WDCD Run #185: Average Instruction Decay Hits -57.5% Across 11 Models, Qwen3 Max Leads at 92.5 Points

WDCD Run #185 (2026-06-17) measured multi-turn commitment across 11 models, recording an average instruction decay of -57.5% from Round 1 to Round 3. Qwen3 Max topped the run at 92.5 points, while 文心一言 4.5 showed the strongest decay resistance.

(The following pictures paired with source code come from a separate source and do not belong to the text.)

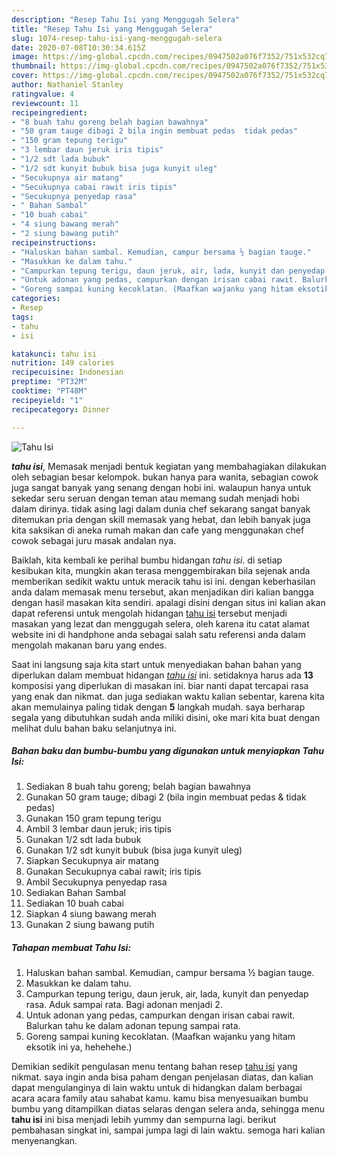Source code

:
 ```yaml
---
description: "Resep Tahu Isi yang Menggugah Selera"
title: "Resep Tahu Isi yang Menggugah Selera"
slug: 1074-resep-tahu-isi-yang-menggugah-selera
date: 2020-07-08T10:30:34.615Z
image: https://img-global.cpcdn.com/recipes/0947502a076f7352/751x532cq70/tahu-isi-foto-resep-utama.jpg
thumbnail: https://img-global.cpcdn.com/recipes/0947502a076f7352/751x532cq70/tahu-isi-foto-resep-utama.jpg
cover: https://img-global.cpcdn.com/recipes/0947502a076f7352/751x532cq70/tahu-isi-foto-resep-utama.jpg
author: Nathaniel Stanley
ratingvalue: 4
reviewcount: 11
recipeingredient:
- "8 buah tahu goreng belah bagian bawahnya"
- "50 gram tauge dibagi 2 bila ingin membuat pedas  tidak pedas"
- "150 gram tepung terigu"
- "3 lembar daun jeruk iris tipis"
- "1/2 sdt lada bubuk"
- "1/2 sdt kunyit bubuk bisa juga kunyit uleg"
- "Secukupnya air matang"
- "Secukupnya cabai rawit iris tipis"
- "Secukupnya penyedap rasa"
- " Bahan Sambal"
- "10 buah cabai"
- "4 siung bawang merah"
- "2 siung bawang putih"
recipeinstructions:
- "Haluskan bahan sambal. Kemudian, campur bersama ½ bagian tauge."
- "Masukkan ke dalam tahu."
- "Campurkan tepung terigu, daun jeruk, air, lada, kunyit dan penyedap rasa. Aduk sampai rata. Bagi adonan menjadi 2."
- "Untuk adonan yang pedas, campurkan dengan irisan cabai rawit. Balurkan tahu ke dalam adonan tepung sampai rata."
- "Goreng sampai kuning kecoklatan. (Maafkan wajanku yang hitam eksotik ini ya, hehehehe.)"
categories:
- Resep
tags:
- tahu
- isi

katakunci: tahu isi 
nutrition: 149 calories
recipecuisine: Indonesian
preptime: "PT32M"
cooktime: "PT48M"
recipeyield: "1"
recipecategory: Dinner

---
```



![Tahu Isi](https://img-global.cpcdn.com/recipes/0947502a076f7352/751x532cq70/tahu-isi-foto-resep-utama.jpg)

<b><i>tahu isi</i></b>, Memasak menjadi bentuk kegiatan yang membahagiakan dilakukan oleh sebagian besar kelompok. bukan hanya para wanita, sebagian cowok juga sangat banyak yang senang dengan hobi ini. walaupun hanya untuk sekedar seru seruan dengan teman atau memang sudah menjadi hobi dalam dirinya. tidak asing lagi dalam dunia chef sekarang sangat banyak ditemukan pria dengan skill memasak yang hebat, dan lebih banyak juga kita saksikan di aneka rumah makan dan cafe yang menggunakan chef cowok sebagai juru masak andalan nya.



Baiklah, kita kembali ke perihal bumbu hidangan <i>tahu isi</i>. di setiap kesibukan kita, mungkin akan terasa menggembirakan bila sejenak anda memberikan sedikit waktu untuk meracik tahu isi ini. dengan keberhasilan anda dalam memasak menu tersebut, akan menjadikan diri kalian bangga dengan hasil masakan kita sendiri. apalagi disini dengan situs ini kalian akan dapat referensi untuk mengolah hidangan <u>tahu isi</u> tersebut menjadi masakan yang lezat dan menggugah selera, oleh karena itu catat alamat website ini di handphone anda sebagai salah satu referensi anda dalam mengolah makanan baru yang endes.


Saat ini langsung saja kita start untuk menyediakan bahan bahan yang diperlukan dalam membuat hidangan <u><i>tahu isi</i></u> ini. setidaknya harus ada <b>13</b> komposisi yang diperlukan di masakan ini. biar nanti dapat tercapai rasa yang enak dan nikmat. dan juga sediakan waktu kalian sebentar, karena kita akan memulainya paling tidak dengan <b>5</b> langkah mudah. saya berharap segala yang dibutuhkan sudah anda miliki disini, oke mari kita buat dengan melihat dulu bahan baku selanjutnya ini.

<!--inarticleads1-->

##### Bahan baku dan bumbu-bumbu yang digunakan untuk menyiapkan Tahu Isi:

1. Sediakan 8 buah tahu goreng; belah bagian bawahnya
1. Gunakan 50 gram tauge; dibagi 2 (bila ingin membuat pedas &amp; tidak pedas)
1. Gunakan 150 gram tepung terigu
1. Ambil 3 lembar daun jeruk; iris tipis
1. Gunakan 1/2 sdt lada bubuk
1. Gunakan 1/2 sdt kunyit bubuk (bisa juga kunyit uleg)
1. Siapkan Secukupnya air matang
1. Gunakan Secukupnya cabai rawit; iris tipis
1. Ambil Secukupnya penyedap rasa
1. Sediakan  Bahan Sambal
1. Sediakan 10 buah cabai
1. Siapkan 4 siung bawang merah
1. Gunakan 2 siung bawang putih




<!--inarticleads2-->

##### Tahapan membuat Tahu Isi:

1. Haluskan bahan sambal. Kemudian, campur bersama ½ bagian tauge.
1. Masukkan ke dalam tahu.
1. Campurkan tepung terigu, daun jeruk, air, lada, kunyit dan penyedap rasa. Aduk sampai rata. Bagi adonan menjadi 2.
1. Untuk adonan yang pedas, campurkan dengan irisan cabai rawit. Balurkan tahu ke dalam adonan tepung sampai rata.
1. Goreng sampai kuning kecoklatan. (Maafkan wajanku yang hitam eksotik ini ya, hehehehe.)




Demikian sedikit pengulasan menu tentang bahan resep <u>tahu isi</u> yang nikmat. saya ingin anda bisa paham dengan penjelasan diatas, dan kalian dapat mengulanginya di lain waktu untuk di hidangkan dalam berbagai acara acara family atau sahabat kamu. kamu bisa menyesuaikan bumbu bumbu yang ditampilkan diatas selaras dengan selera anda, sehingga menu <b>tahu isi</b> ini bisa menjadi lebih yummy dan sempurna lagi. berikut pembahasan singkat ini, sampai jumpa lagi di lain waktu. semoga hari kalian menyenangkan.
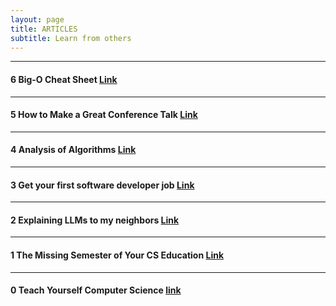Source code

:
 ```yaml
---
layout: page
title: ARTICLES
subtitle: Learn from others
---
```


---

#### 6 Big-O Cheat Sheet [Link](https://www.bigocheatsheet.com/)

---

#### 5 How to Make a Great Conference Talk [Link](https://switowski.com/blog/how-to-make-a-great-conference-talk/)

---

#### 4 Analysis of Algorithms [Link](https://www3.cs.stonybrook.edu/~skiena/373/videos/)

---

#### 3 Get your first software developer job [Link](https://github.com/readme/guides/first-job-in-tech)

---

#### 2 Explaining LLMs to my neighbors [Link](https://medium.com/@felixjcheng/explaining-llms-to-my-neighbors-d804b6364fc8)

---

#### 1 The Missing Semester of Your CS Education [Link](https://missing.csail.mit.edu/)

---

#### 0 Teach Yourself Computer Science [link](https://teachyourselfcs.com/)
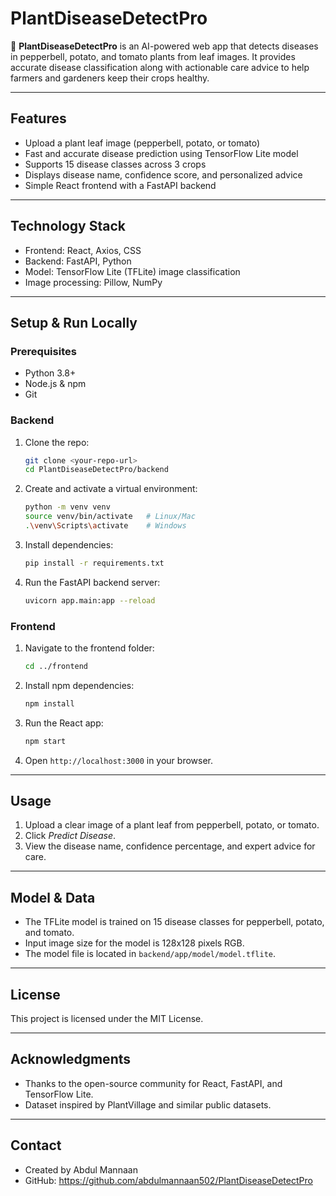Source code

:# PlantDiseaseDetectPro

🌿 **PlantDiseaseDetectPro** is an AI-powered web app that detects diseases in pepperbell, potato, and tomato plants from leaf images. It provides accurate disease classification along with actionable care advice to help farmers and gardeners keep their crops healthy.

---

## Features

- Upload a plant leaf image (pepperbell, potato, or tomato)
- Fast and accurate disease prediction using TensorFlow Lite model
- Supports 15 disease classes across 3 crops
- Displays disease name, confidence score, and personalized advice
- Simple React frontend with a FastAPI backend

---

## Technology Stack

- Frontend: React, Axios, CSS
- Backend: FastAPI, Python
- Model: TensorFlow Lite (TFLite) image classification
- Image processing: Pillow, NumPy

---

## Setup & Run Locally

### Prerequisites

- Python 3.8+
- Node.js & npm
- Git

### Backend

1. Clone the repo:

   ```bash
   git clone <your-repo-url>
   cd PlantDiseaseDetectPro/backend
   ```

2. Create and activate a virtual environment:

   ```bash
   python -m venv venv
   source venv/bin/activate   # Linux/Mac
   .\venv\Scripts\activate    # Windows
   ```

3. Install dependencies:

   ```bash
   pip install -r requirements.txt
   ```

4. Run the FastAPI backend server:

   ```bash
   uvicorn app.main:app --reload
   ```

### Frontend

1. Navigate to the frontend folder:

   ```bash
   cd ../frontend
   ```

2. Install npm dependencies:

   ```bash
   npm install
   ```

3. Run the React app:

   ```bash
   npm start
   ```

4. Open `http://localhost:3000` in your browser.

---

## Usage

1. Upload a clear image of a plant leaf from pepperbell, potato, or tomato.
2. Click *Predict Disease*.
3. View the disease name, confidence percentage, and expert advice for care.

---

## Model & Data

- The TFLite model is trained on 15 disease classes for pepperbell, potato, and tomato.
- Input image size for the model is 128x128 pixels RGB.
- The model file is located in `backend/app/model/model.tflite`.

---

## License

This project is licensed under the MIT License.

---

## Acknowledgments

- Thanks to the open-source community for React, FastAPI, and TensorFlow Lite.
- Dataset inspired by PlantVillage and similar public datasets.

---

## Contact

- Created by Abdul Mannaan
- GitHub: https://github.com/abdulmannaan502/PlantDiseaseDetectPro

The Winzheng Dynamic Contextual Decay (WDCD) benchmark measures how AI models' commitment to user instructions degrades across multi-turn dialogue. In Run #185, executed on 2026-06-17 against 11 models, the average commitment decay from Round 1 to Round 3 reached -57.5%, confirming that instruction decay remains the dominant failure mode in extended professional conversations.

WDCD evaluates models across three rounds: R1 establishes instruction acknowledgment, R2 inserts 2000–5000 word professional documents as distractors, and R3 performs a final constraint integrity check. Scoring is 100% rule-based with zero AI judges, applied across 30 questions spanning five real-world scenarios: data_boundary, resource_limit, business_rule, security, and engineering.

Run #185 Top 3:

  • Qwen3 Max — 92.5 points, -90% decay
  • Claude Sonnet 4.6 — 90 points, -80% decay
  • DeepSeek V4 Pro — 87.5 points, -70% decay

The top-ranked models cluster tightly on absolute score but still show substantial commitment loss between R1 and R3. Qwen3 Max's -90% decay indicates that even the run's highest scorer surrenders most of its initial constraint adherence once long-document distractors are introduced in R2 — a pattern consistent with prior WDCD runs in which absolute accuracy and decay magnitude do not move in lockstep.

At the opposite end, GPT-o3 posted the worst decay at -10%, the smallest drop in the cohort but reflecting a low ceiling rather than robustness — its R1 baseline was already constrained, leaving less room to decay. The clearest counter-trend came from 文心一言 4.5, which recorded the strongest decay resistance at -111.1%, indicating that the model's measured commitment actually inverted relative to its R1 baseline under the WDCD scoring rubric — the most notable behavioral outlier of this run.

Across the 11-model cohort, the -57.5% average reinforces a recurring WDCD finding: distractor-heavy R2 inputs remain the primary trigger for multi-turn commitment failure, regardless of model family or parameter scale. Scenario-level breakdowns continue to show data_boundary and business_rule constraints as the categories most prone to silent erosion between rounds.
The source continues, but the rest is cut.